To confuse matters even more, you’ve probably done the online dating thing where ALL they ask you is about is how much you make, your religion, and your politics. Then they ask you to write your autobiography – “tell us alllll about you!” Why is it NOT okay to talk about those things in person but it’s fully expected on a dating site when people look at your
five-year-old hottest profile picture? And why wouldn’t you want to talk about those supposed taboo topics? Is it better to ignore those issues until you end up blowing time and money on someone only to discover that you wish you had known certain things earlier?
Related: Do Men Have It As Tough As Women?
First dates are such a pain because we make them painful. Luckily your SMF has the set of rules for first dates that simplify and streamline the entire process.

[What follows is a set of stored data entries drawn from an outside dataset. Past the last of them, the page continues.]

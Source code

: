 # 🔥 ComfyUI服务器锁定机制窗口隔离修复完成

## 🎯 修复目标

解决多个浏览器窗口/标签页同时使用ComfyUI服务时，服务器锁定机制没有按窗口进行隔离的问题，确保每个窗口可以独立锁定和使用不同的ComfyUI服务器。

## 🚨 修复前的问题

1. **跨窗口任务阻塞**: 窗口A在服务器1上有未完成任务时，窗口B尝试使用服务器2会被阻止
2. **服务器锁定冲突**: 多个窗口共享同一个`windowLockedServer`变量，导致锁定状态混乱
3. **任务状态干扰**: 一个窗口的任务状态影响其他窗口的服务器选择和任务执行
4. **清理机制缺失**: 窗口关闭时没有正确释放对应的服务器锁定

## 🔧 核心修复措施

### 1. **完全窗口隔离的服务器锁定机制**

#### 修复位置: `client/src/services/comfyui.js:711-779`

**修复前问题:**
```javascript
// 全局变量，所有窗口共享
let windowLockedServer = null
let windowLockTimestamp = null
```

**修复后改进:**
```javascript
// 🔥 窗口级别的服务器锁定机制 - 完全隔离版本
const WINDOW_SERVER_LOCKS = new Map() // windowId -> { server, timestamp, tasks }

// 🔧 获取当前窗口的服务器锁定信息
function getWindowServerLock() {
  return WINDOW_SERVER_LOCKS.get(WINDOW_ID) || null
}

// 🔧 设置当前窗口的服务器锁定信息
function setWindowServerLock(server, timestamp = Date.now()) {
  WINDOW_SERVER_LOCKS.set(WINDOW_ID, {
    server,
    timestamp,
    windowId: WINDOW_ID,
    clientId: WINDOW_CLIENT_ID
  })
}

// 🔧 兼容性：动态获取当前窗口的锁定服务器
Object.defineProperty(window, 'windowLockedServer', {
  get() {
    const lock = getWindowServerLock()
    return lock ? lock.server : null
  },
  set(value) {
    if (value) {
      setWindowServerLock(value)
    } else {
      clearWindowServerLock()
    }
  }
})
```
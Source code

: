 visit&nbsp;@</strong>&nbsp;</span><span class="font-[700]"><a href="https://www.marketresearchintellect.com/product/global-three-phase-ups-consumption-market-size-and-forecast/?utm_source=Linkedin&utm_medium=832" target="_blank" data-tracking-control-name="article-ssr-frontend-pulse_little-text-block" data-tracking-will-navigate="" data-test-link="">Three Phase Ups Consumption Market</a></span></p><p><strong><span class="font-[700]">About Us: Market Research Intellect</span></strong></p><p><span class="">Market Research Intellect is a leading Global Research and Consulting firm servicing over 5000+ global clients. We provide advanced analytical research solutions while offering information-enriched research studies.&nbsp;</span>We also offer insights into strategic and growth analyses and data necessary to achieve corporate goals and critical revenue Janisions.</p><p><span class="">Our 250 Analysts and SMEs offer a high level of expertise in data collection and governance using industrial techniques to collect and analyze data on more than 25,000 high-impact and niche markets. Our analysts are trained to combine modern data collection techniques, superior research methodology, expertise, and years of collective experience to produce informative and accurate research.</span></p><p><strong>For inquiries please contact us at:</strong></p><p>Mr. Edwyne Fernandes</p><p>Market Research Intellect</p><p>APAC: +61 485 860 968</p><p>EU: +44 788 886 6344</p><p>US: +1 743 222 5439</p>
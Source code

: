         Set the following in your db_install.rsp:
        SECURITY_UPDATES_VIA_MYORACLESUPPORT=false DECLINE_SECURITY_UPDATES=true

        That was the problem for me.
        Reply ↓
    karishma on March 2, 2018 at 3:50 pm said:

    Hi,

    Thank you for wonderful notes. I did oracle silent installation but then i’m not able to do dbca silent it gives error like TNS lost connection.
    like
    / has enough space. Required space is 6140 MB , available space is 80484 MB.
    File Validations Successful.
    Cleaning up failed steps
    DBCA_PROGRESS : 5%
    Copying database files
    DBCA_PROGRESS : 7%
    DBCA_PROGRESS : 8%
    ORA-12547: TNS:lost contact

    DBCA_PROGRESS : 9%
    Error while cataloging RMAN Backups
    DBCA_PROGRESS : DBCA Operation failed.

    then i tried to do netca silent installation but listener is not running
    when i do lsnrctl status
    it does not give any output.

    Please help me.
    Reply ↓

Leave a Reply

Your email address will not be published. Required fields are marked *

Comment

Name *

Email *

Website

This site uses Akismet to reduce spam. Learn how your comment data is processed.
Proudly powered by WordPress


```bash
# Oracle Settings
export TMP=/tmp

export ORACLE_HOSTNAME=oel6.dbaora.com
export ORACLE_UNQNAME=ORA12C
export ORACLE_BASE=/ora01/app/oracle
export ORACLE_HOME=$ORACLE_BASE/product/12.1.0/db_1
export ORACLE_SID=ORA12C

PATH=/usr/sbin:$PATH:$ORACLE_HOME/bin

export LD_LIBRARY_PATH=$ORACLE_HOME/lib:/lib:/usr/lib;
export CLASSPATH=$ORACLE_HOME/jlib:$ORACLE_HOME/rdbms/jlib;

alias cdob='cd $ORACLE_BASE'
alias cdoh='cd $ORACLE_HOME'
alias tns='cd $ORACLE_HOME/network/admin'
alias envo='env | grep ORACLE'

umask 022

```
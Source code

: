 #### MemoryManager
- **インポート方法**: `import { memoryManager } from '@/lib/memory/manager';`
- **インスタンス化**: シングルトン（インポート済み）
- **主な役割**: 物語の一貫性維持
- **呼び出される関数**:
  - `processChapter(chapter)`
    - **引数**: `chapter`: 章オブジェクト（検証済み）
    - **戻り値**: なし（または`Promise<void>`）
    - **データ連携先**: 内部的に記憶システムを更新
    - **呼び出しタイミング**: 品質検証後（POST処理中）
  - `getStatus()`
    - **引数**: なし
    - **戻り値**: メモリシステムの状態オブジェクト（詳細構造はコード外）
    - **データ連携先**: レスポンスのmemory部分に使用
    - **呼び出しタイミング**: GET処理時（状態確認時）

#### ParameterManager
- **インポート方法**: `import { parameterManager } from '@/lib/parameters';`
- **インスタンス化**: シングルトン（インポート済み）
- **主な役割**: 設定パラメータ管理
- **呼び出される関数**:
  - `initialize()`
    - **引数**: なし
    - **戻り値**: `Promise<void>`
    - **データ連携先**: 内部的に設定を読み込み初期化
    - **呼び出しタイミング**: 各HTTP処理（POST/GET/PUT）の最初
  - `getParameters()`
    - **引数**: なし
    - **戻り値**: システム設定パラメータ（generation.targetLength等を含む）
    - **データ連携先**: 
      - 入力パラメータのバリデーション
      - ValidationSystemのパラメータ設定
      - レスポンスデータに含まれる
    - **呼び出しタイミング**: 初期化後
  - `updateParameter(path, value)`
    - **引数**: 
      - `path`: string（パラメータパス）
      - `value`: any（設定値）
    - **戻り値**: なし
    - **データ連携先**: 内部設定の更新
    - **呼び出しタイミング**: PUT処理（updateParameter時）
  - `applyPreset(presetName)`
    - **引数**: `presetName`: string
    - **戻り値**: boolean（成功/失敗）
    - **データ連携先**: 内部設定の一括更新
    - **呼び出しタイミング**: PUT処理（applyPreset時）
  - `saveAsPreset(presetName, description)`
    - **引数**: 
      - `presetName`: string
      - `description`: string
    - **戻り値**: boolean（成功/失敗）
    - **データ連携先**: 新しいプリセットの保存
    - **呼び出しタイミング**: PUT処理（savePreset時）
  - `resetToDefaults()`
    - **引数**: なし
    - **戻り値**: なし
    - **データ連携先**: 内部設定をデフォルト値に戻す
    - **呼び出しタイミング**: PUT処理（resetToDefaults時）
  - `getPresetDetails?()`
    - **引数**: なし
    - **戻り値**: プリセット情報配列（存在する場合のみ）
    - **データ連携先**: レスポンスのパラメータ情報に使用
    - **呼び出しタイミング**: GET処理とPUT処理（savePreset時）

Promptness – Seriously. Be on time. Being tardy shows a lack of respect and appreciation for someone’s time. Plus, once you’re late, your date has immediately been placed behind the 8-ball. Instead of a pleasant, positive opening greeting, you’re spending ten minutes apologizing and explaining your lateness.
Smile – Bring a positive attitude. Seems like a simple thing but you’d be surprised at the number of people who don’t seem to realize that the date is supposed to be a pleasant, get-to-know-you experience. Just assume they you’re the highlight of your date’s day and you don’t want to ruin that impression – you want to affirm it.
Be Open – This is probably the one that really bucks the standard. But be yourself, whatever/whoever that is. So many people pretend to be exaggerated versions of themselves only to realize that they can’t really keep up the charade. The fact is that the real you is going to emerge, you may as well accept that – and hopefully the person you’re out with will accept that too. If not…on to the next.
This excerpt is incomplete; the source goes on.